(Input begins)
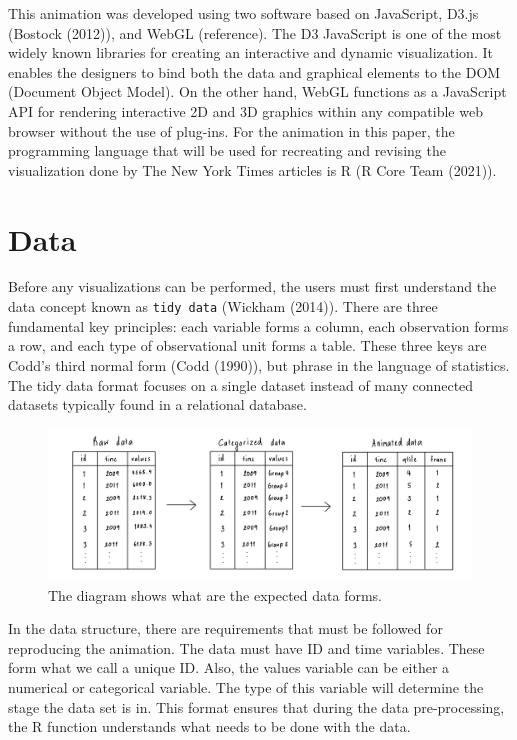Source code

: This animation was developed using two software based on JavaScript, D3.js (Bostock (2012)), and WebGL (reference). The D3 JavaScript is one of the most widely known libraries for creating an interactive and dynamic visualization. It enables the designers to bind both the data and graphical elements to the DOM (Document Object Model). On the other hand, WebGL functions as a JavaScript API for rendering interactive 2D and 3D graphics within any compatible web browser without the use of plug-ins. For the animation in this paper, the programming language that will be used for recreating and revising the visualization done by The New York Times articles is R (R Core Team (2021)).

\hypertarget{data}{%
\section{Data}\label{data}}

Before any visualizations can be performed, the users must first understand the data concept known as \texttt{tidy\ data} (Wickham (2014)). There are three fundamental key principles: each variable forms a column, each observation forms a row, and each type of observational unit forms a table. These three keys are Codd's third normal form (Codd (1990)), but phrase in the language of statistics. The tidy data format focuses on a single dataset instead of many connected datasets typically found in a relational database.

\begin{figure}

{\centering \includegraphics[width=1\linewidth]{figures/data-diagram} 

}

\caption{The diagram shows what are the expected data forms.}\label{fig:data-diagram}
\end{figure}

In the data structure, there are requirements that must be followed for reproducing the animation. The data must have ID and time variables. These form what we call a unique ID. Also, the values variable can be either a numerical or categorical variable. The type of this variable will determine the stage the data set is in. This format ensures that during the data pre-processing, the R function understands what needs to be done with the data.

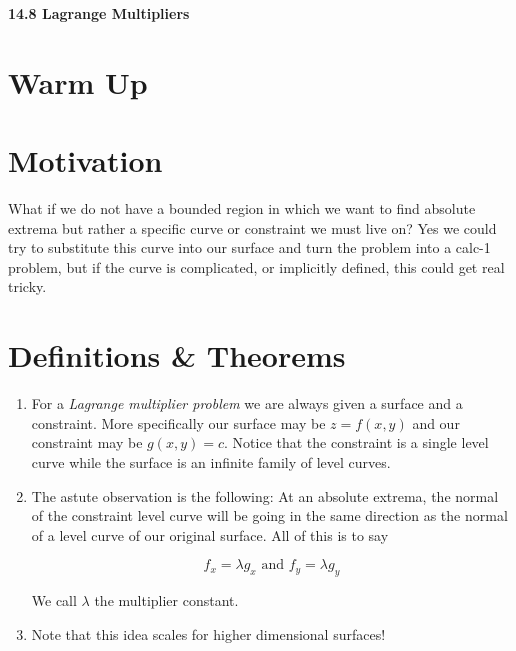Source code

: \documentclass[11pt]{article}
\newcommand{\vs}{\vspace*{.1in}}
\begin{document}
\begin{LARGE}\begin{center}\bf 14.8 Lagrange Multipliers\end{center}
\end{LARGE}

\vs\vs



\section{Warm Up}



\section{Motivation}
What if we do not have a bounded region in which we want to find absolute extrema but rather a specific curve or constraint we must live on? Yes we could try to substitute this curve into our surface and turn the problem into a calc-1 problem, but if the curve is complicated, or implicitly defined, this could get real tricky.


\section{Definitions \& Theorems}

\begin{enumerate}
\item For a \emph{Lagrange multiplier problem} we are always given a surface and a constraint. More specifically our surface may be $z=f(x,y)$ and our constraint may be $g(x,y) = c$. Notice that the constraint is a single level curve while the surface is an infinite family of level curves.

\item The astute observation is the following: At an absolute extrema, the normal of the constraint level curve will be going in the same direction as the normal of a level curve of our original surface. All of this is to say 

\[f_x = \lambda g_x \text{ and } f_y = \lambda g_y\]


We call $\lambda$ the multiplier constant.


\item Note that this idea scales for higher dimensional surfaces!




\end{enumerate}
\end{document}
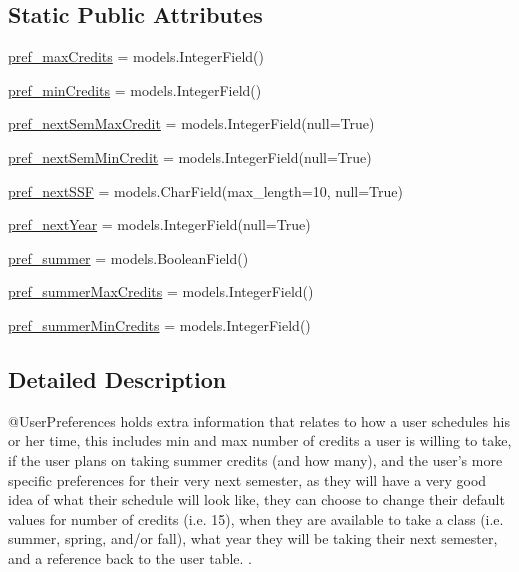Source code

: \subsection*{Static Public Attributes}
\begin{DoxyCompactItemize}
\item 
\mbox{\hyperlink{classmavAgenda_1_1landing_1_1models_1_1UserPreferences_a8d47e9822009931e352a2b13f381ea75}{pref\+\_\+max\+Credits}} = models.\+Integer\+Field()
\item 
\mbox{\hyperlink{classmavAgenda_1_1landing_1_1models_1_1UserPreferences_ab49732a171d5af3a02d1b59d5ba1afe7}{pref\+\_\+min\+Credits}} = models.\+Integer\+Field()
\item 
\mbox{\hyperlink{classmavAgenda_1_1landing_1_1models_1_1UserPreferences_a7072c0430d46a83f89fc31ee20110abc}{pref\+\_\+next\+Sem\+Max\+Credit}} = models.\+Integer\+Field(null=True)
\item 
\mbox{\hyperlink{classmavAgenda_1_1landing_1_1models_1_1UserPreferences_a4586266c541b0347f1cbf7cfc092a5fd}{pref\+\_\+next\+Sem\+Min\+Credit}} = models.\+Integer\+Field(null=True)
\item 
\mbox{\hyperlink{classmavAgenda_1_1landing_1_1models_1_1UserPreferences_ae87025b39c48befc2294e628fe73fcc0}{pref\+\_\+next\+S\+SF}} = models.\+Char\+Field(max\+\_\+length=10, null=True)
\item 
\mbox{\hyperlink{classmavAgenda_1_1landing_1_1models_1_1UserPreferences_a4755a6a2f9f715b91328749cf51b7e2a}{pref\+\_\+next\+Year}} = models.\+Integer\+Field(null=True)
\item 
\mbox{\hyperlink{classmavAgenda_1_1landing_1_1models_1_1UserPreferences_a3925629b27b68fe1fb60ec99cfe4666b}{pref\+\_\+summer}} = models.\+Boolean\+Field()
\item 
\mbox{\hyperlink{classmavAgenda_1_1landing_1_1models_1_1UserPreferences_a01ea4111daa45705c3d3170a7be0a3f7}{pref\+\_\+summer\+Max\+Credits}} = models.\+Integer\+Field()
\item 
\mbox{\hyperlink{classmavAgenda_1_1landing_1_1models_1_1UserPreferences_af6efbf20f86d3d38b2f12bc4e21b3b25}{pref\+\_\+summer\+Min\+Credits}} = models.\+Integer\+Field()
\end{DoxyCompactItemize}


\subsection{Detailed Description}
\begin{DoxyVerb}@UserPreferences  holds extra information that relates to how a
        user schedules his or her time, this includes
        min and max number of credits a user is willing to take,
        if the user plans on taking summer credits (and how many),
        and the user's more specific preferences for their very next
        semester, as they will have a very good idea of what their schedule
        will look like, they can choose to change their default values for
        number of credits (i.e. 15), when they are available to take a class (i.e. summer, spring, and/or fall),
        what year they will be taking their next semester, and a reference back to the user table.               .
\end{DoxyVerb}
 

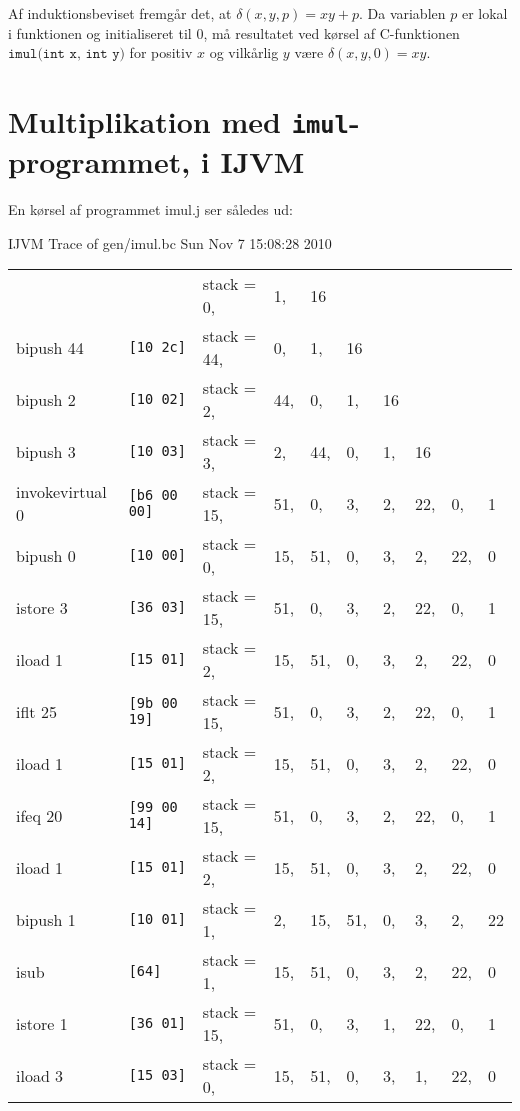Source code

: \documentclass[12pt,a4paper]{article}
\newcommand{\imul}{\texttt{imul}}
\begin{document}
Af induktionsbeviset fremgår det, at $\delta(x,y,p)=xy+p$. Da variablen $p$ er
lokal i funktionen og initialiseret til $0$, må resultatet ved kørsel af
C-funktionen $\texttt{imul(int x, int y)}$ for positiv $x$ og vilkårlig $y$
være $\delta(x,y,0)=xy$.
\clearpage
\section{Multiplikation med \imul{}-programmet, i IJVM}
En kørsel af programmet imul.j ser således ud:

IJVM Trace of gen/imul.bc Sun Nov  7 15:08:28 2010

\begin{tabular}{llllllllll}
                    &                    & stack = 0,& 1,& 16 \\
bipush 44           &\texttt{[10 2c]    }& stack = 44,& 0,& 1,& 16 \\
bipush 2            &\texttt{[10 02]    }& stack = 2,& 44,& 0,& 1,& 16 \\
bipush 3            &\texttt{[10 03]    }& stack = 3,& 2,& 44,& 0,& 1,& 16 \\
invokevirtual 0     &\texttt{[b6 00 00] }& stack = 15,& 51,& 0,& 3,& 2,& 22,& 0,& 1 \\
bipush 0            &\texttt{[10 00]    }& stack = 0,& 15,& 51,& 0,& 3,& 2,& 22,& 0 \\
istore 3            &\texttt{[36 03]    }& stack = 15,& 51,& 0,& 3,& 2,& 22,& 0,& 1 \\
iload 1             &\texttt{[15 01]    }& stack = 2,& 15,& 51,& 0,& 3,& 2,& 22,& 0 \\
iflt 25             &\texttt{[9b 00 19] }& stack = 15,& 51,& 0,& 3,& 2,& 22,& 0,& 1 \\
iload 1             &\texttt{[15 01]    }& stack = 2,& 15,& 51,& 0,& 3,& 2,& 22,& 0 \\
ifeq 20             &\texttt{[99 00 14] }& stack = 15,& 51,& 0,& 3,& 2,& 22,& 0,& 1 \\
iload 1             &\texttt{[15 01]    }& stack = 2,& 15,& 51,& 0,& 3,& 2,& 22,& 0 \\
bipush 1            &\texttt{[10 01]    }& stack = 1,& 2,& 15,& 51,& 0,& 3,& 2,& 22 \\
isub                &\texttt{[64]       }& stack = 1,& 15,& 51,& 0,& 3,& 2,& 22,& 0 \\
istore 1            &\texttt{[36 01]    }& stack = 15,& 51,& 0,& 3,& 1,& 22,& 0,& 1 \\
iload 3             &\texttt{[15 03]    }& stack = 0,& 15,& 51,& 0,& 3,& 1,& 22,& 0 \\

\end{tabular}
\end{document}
(Input ends)
Work item:
The word to find is "semester". Copy every line of the records that holds it.

Solution:
        semester, as they will have a very good idea of what their schedule
        what year they will be taking their next semester, and a reference back to the user table.               .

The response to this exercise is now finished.